▸ **Instructions to follow**
Tally the lines in the listing below that include "pritisnite". Answer with the count and nothing more.

▸ **Task material**

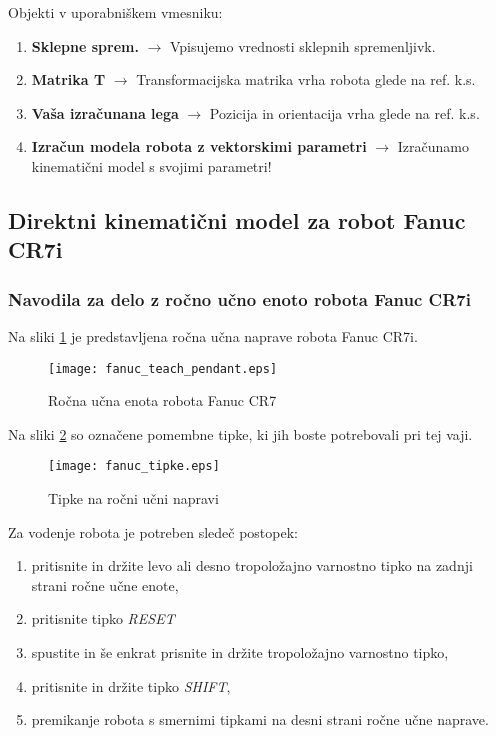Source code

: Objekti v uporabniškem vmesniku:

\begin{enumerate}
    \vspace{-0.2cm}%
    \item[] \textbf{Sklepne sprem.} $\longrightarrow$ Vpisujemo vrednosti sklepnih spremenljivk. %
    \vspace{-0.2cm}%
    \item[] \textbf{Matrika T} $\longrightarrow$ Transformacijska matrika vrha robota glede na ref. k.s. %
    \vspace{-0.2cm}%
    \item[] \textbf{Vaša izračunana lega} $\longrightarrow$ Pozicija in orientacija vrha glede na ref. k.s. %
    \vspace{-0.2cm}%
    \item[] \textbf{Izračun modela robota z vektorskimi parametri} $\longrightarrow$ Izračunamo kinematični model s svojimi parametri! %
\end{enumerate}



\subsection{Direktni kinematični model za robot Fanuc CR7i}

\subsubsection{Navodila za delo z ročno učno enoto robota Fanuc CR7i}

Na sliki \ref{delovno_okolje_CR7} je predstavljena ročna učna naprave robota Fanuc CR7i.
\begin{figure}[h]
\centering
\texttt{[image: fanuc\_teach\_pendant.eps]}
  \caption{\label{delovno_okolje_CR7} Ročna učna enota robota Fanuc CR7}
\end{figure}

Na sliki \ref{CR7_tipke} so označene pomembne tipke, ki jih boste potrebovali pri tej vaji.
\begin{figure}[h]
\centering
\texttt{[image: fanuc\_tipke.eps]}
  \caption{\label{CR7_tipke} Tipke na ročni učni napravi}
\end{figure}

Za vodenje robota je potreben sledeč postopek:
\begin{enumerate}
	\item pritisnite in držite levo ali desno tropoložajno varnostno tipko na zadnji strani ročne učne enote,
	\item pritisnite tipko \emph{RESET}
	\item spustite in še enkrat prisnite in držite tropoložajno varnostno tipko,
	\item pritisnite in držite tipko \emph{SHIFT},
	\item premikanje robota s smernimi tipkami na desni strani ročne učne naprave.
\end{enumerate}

--

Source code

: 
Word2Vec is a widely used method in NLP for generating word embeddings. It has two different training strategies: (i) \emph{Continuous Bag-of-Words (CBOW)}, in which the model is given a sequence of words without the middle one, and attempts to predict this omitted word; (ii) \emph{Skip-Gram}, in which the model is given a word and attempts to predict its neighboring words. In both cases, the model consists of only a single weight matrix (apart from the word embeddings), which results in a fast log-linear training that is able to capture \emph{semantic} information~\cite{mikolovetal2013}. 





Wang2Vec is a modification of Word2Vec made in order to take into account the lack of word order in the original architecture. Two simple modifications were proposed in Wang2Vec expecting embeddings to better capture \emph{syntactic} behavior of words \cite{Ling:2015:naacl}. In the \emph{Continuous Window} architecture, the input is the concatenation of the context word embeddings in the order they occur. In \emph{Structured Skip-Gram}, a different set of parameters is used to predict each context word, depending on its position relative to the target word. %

▸ **Written reply**
3